More prescriptive proposals, less support for 2022 proxy season

This proxy season, companies saw more shareholder proposals than in the past, a change that has been widely attributed to actions by the SEC and its Division of Corporation Finance that had the effect of making exclusion of shareholder proposals—particularly proposals related to environmental and social issues—more of a challenge for companies. As discussed in this article in the WSJ, investors are taking the opportunity to press for more changes at companies. Nevertheless, the prescriptive nature of many of the proposals, especially climate-related proposals, has prompted many shareholders, including major asset managers, to vote against these proposals. Will next season reflect lessons learned by shareholder proponents from this proxy season?

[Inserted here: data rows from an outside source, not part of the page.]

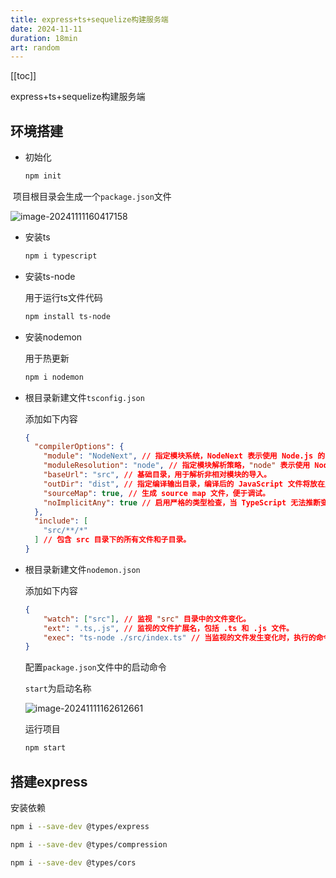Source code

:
 ```yaml
---
title: express+ts+sequelize构建服务端
date: 2024-11-11
duration: 18min
art: random
---
```


[[toc]]

express+ts+sequelize构建服务端

## 环境搭建

- 初始化

  ```bash
  npm init
  ```

​	项目根目录会生成一个`package.json`文件

![image-20241111160417158](https://bing-wu-doc-1318477772.cos.ap-nanjing.myqcloud.com/typora/image-20241111160417158.png)

- 安装ts

  ```bash
  npm i typescript
  ```

  

- 安装ts-node

  用于运行ts文件代码

  ```bash
  npm install ts-node
  ```

  

- 安装nodemon

  用于热更新

  ```bash
  npm i nodemon
  ```

  

- 根目录新建文件`tsconfig.json`

  添加如下内容

  ```json
  {
    "compilerOptions": {
      "module": "NodeNext", // 指定模块系统，NodeNext 表示使用 Node.js 的 ESM 模块系统。
      "moduleResolution": "node", // 指定模块解析策略，"node" 表示使用 Node.js 风格的模块解析。
      "baseUrl": "src", // 基础目录，用于解析非相对模块的导入。
      "outDir": "dist", // 指定编译输出目录，编译后的 JavaScript 文件将放在此目录中。
      "sourceMap": true, // 生成 source map 文件，便于调试。
      "noImplicitAny": true // 启用严格的类型检查，当 TypeScript 无法推断变量类型时会报错。
    },
    "include": [
      "src/**/*"
    ] // 包含 src 目录下的所有文件和子目录。
  }
  ```

  

- 根目录新建文件`nodemon.json`

  添加如下内容

  ```json
  {
      "watch": ["src"], // 监视 "src" 目录中的文件变化。
      "ext": ".ts,.js", // 监视的文件扩展名，包括 .ts 和 .js 文件。
      "exec": "ts-node ./src/index.ts" // 当监视的文件发生变化时，执行的命令，这里使用 ts-node 运行 ./src/index.ts 文件。
  }
  ```

  配置`package.json`文件中的启动命令

  `start`为启动名称

  ![image-20241111162612661](https://bing-wu-doc-1318477772.cos.ap-nanjing.myqcloud.com/typora/image-20241111162612661.png)

  运行项目

  ```bash
  npm start
  ```

  

  

## 搭建express

安装依赖

```bash
npm i --save-dev @types/express
```

```bash
npm i --save-dev @types/compression
```

```bash
npm i --save-dev @types/cors
```

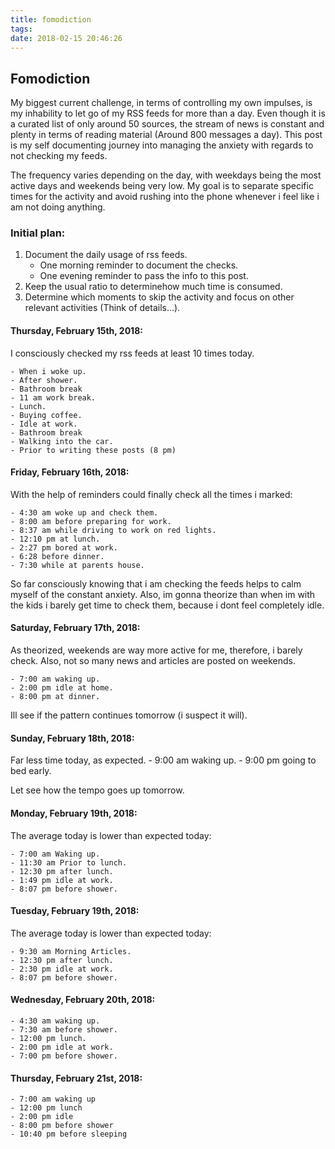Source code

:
 ```yaml
---
title: fomodiction
tags:
date: 2018-02-15 20:46:26
---
```


## Fomodiction

My biggest current challenge, in terms of controlling my own impulses, is my inhability to let go of my RSS feeds for more than a day. Even though it is a curated list of only around 50 sources, the stream of news is constant and plenty in terms of reading material (Around 800 messages a day). This post is my self documenting journey into managing the anxiety with regards to not checking my feeds.

The frequency varies depending on the day, with weekdays being the most active days and weekends being very low. My goal is to separate specific times for the activity and avoid rushing into the phone whenever i feel like i am not doing anything.

### Initial plan:

1. Document the daily usage of rss feeds.
    * One morning reminder to document the checks.
    * One evening reminder to pass the info to this post.
2. Keep the usual ratio to determinehow much time is consumed.
3. Determine which moments to skip the activity and focus on other relevant activities (Think of details...).

#### Thursday, February 15th, 2018:

I consciously checked my rss feeds at least 10 times today. 

    - When i woke up.
    - After shower.
    - Bathroom break
    - 11 am work break.
    - Lunch.
    - Buying coffee.
    - Idle at work.
    - Bathroom break
    - Walking into the car.
    - Prior to writing these posts (8 pm)

#### Friday, February 16th, 2018:

With the help of reminders could finally check all the times i marked:

    - 4:30 am woke up and check them.
    - 8:00 am before preparing for work.
    - 8:37 am while driving to work on red lights.
    - 12:10 pm at lunch.
    - 2:27 pm bored at work.
    - 6:28 before dinner.
    - 7:30 while at parents house.

So far consciously knowing that i am checking the feeds helps to calm myself of the constant anxiety. Also, im gonna theorize than when im with the kids i barely get time to check them, because i dont feel completely idle.

#### Saturday, February 17th, 2018:

As theorized, weekends are way more active for me, therefore, i barely check. Also, not so many news and articles are posted on weekends.

    - 7:00 am waking up.
    - 2:00 pm idle at home.
    - 8:00 pm at dinner.

Ill see if the pattern continues tomorrow (i suspect it will).

#### Sunday, February 18th, 2018:

Far less time today, as expected.
    - 9:00 am waking up.
    - 9:00 pm going to bed early.

Let see how the tempo goes up tomorrow.


#### Monday, February 19th, 2018:

The average today is lower than expected today:

    - 7:00 am Waking up.
    - 11:30 am Prior to lunch.
    - 12:30 pm after lunch.
    - 1:49 pm idle at work.
    - 8:07 pm before shower.

#### Tuesday, February 19th, 2018:

The average today is lower than expected today:

    - 9:30 am Morning Articles.
    - 12:30 pm after lunch.
    - 2:30 pm idle at work.
    - 8:07 pm before shower.

#### Wednesday, February 20th, 2018:

    - 4:30 am waking up.
    - 7:30 am before shower.
    - 12:00 pm lunch.
    - 2:00 pm idle at work.
    - 7:00 pm before shower.

#### Thursday, February 21st, 2018:

    - 7:00 am waking up
    - 12:00 pm lunch
    - 2:00 pm idle 
    - 8:00 pm before shower
    - 10:40 pm before sleeping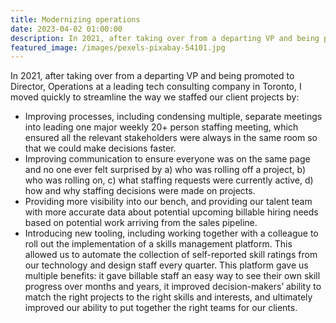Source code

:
 ```yaml
---
title: Modernizing operations
date: 2023-04-02 01:00:00
description: In 2021, after taking over from a departing VP and being promoted to Director, Operations at a leading tech consulting company in Toronto, I moved quickly to streamline the way we staffed our client projects by...
featured_image: /images/pexels-pixabay-54101.jpg
---
```


In 2021, after taking over from a departing VP and being promoted to Director, Operations at a leading tech consulting company in Toronto, I moved quickly to streamline the way we staffed our client projects by:

- Improving processes, including condensing multiple, separate meetings into leading one major weekly 20+ person staffing meeting, which ensured all the relevant stakeholders were always in the same room so that we could make decisions faster.
- Improving communication to ensure everyone was on the same page and no one ever felt surprised by a) who was rolling off a project, b) who was rolling on, c) what staffing requests were currently active, d) how and why staffing decisions were made on projects.
- Providing more visibility into our bench, and providing our talent team with more accurate data about potential upcoming billable hiring needs based on potential work arriving from the sales pipeline.
- Introducing new tooling, including working together with a colleague to roll out the implementation of a skills management platform. This allowed us to automate the collection of self-reported skill ratings from our technology and design staff every quarter. This platform gave us multiple benefits: it gave billable staff an easy way to see their own skill progress over months and years, it improved decision-makers’ ability to match the right projects to the right skills and interests, and ultimately improved our ability to put together the right teams for our clients.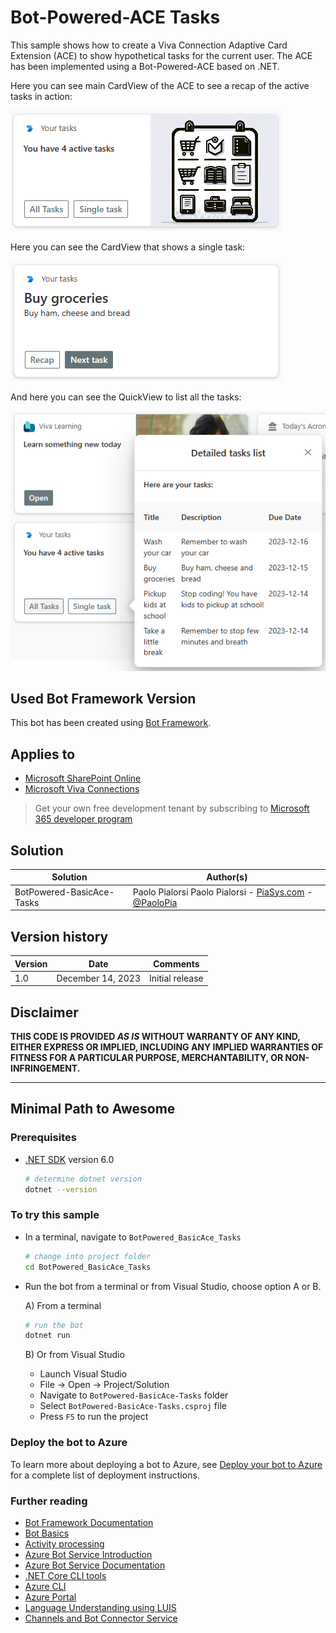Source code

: ﻿# Bot-Powered-ACE Tasks

This sample shows how to create a Viva Connection Adaptive Card Extension (ACE) to show hypothetical tasks for the current user. The ACE has been implemented using a Bot-Powered-ACE based on .NET.

Here you can see main CardView of the ACE to see a recap of the active tasks in action:

![Active tasks CardView](./assets/tasks-ace-01.png)

Here you can see the CardView that shows a single task:

![Single task CardView](./assets/tasks-ace-02.png)

And here you can see the QuickView to list all the tasks:

![List tasks QuickView](./assets/tasks-ace-03.png)

## Used Bot Framework Version

This bot has been created using [Bot Framework](https://dev.botframework.com).

## Applies to

- [Microsoft SharePoint Online](https://www.microsoft.com/en-us/microsoft-365/sharepoint/collaboration)
- [Microsoft Viva Connections](https://learn.microsoft.com/en-us/viva/connections/viva-connections-overview)

> Get your own free development tenant by subscribing to [Microsoft 365 developer program](http://aka.ms/o365devprogram)

## Solution

| Solution    | Author(s)                                               |
| ----------- | ------------------------------------------------------- |
| BotPowered-BasicAce-Tasks | Paolo Pialorsi Paolo Pialorsi - [PiaSys.com](https://www.piasys.com/) - [@PaoloPia](https://twitter.com/PaoloPia) |

## Version history

| Version | Date             | Comments        |
| ------- | ---------------- | --------------- |
| 1.0     | December 14, 2023   | Initial release |

## Disclaimer

**THIS CODE IS PROVIDED _AS IS_ WITHOUT WARRANTY OF ANY KIND, EITHER EXPRESS OR IMPLIED, INCLUDING ANY IMPLIED WARRANTIES OF FITNESS FOR A PARTICULAR PURPOSE, MERCHANTABILITY, OR NON-INFRINGEMENT.**

---

## Minimal Path to Awesome

### Prerequisites

- [.NET SDK](https://dotnet.microsoft.com/download) version 6.0

  ```bash
  # determine dotnet version
  dotnet --version
  ```

### To try this sample

- In a terminal, navigate to `BotPowered_BasicAce_Tasks`

    ```bash
    # change into project folder
    cd BotPowered_BasicAce_Tasks
    ```

- Run the bot from a terminal or from Visual Studio, choose option A or B.

  A) From a terminal

  ```bash
  # run the bot
  dotnet run
  ```

  B) Or from Visual Studio

  - Launch Visual Studio
  - File -> Open -> Project/Solution
  - Navigate to `BotPowered-BasicAce-Tasks` folder
  - Select `BotPowered-BasicAce-Tasks.csproj` file
  - Press `F5` to run the project

### Deploy the bot to Azure

To learn more about deploying a bot to Azure, see [Deploy your bot to Azure](https://aka.ms/azuredeployment) for a complete list of deployment instructions.

### Further reading

- [Bot Framework Documentation](https://docs.botframework.com)
- [Bot Basics](https://docs.microsoft.com/azure/bot-service/bot-builder-basics?view=azure-bot-service-4.0)
- [Activity processing](https://docs.microsoft.com/en-us/azure/bot-service/bot-builder-concept-activity-processing?view=azure-bot-service-4.0)
- [Azure Bot Service Introduction](https://docs.microsoft.com/azure/bot-service/bot-service-overview-introduction?view=azure-bot-service-4.0)
- [Azure Bot Service Documentation](https://docs.microsoft.com/azure/bot-service/?view=azure-bot-service-4.0)
- [.NET Core CLI tools](https://docs.microsoft.com/en-us/dotnet/core/tools/?tabs=netcore2x)
- [Azure CLI](https://docs.microsoft.com/cli/azure/?view=azure-cli-latest)
- [Azure Portal](https://portal.azure.com)
- [Language Understanding using LUIS](https://docs.microsoft.com/en-us/azure/cognitive-services/luis/)
- [Channels and Bot Connector Service](https://docs.microsoft.com/en-us/azure/bot-service/bot-concepts?view=azure-bot-service-4.0)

A jam-packed Spring 2022 agenda for the SEC

The SEC has posted its Spring 2022 Reg-Flex agenda and it’s crammed with pending and new rulemakings—and they’re all going to be proposed or adopted in October! (Ok, admittedly, that’s an exaggeration, but not much of one.) Here is the short-term agenda and here is the long-term agenda. According to SEC Chair Gary Gensler, the “U.S. is blessed with the largest, most sophisticated, and most innovative capital markets in the world….But we cannot take that for granted. As SEC alum Robert Birnbaum and his team said decades ago, ‘no regulation can be static in a dynamic society.’ That core idea still rings true today.” Gensler’s public policy goals for the agenda are “continuing to drive efficiency in our capital markets and modernizing our rules for today’s economy and technologies.” As with recent prior agendas, SEC Commissioner Hester Peirce has almost no kind words for the agency’s plans—“flawed goals and a flawed method for achieving them.” In fact, she went so far as to characterize the agenda as “dangerous”: in her view, the agenda represents “the regulatory version of a rip current—fast-moving currents flowing away from shore that can be fatal to swimmers. Just as certain wave and wind conditions can create dangerous rip currents, the pace and character of the rulemakings on this agenda make for dangerous conditions in our capital markets.” There’s no dispute that the agenda is laden with major proposals—human capital, SPACs, board diversity. What’s more, many of these proposals—climate disclosure, cybersecurity, Rule 10b5-1—are apparently at the final rule stage. Whether or not we’ll see a load of public companies submerged by the rip tide of rulemakings remains to be seen, but there’s not much question that implementing them all would certainly be a challenge in any case.

Lee to leave SEC

SEC Commissioner Allison Herren Lee has announced her intention not to seek another term on the Commission when her current term ends in June. Here is Chair Gary Gensler’s statement on her departure.

Is the Rooney Rule just window dressing?

At the beginning of Black history month, in a class action complaint against the NFL and others replete with heart-breaking allegations of racism, former Head Coach of the Miami Dolphins, Brian Flores, charged that, among many other things, he and other members of the proposed class have been denied positions as head coaches and general managers as a result of racial discrimination.  Defendants that have responded publicly have reportedly denied the allegations and said that the claims are without merit.  Particularly notable from a governance and DEI perspective are allegations regarding the disingenuous application of the vaunted “Rooney Rule”—which originated in the NFL back in 2002 in an effort to address the dearth of Black head coaches—but has since become almost de rigueur in governance circles as one effective approach to increasing diversity in a wide variety of contexts, including boards of directors. However well-intentioned originally, the complaint alleges, “the Rooney Rule is not working.” Flores claims that, to fulfill the admonitions of the Rooney Rule, NFL teams “discriminatorily subjected” him and other Black candidates “to sham and illegitimate interviews due in whole or part to their race and/or color.”  While this claim is far from the most incendiary in the complaint, if shown to be accurate, it would certainly seriously damage the reputation of the defendants involved.  Can an approach that has allegedly failed to work in its original setting still be made to work effectively in other contexts?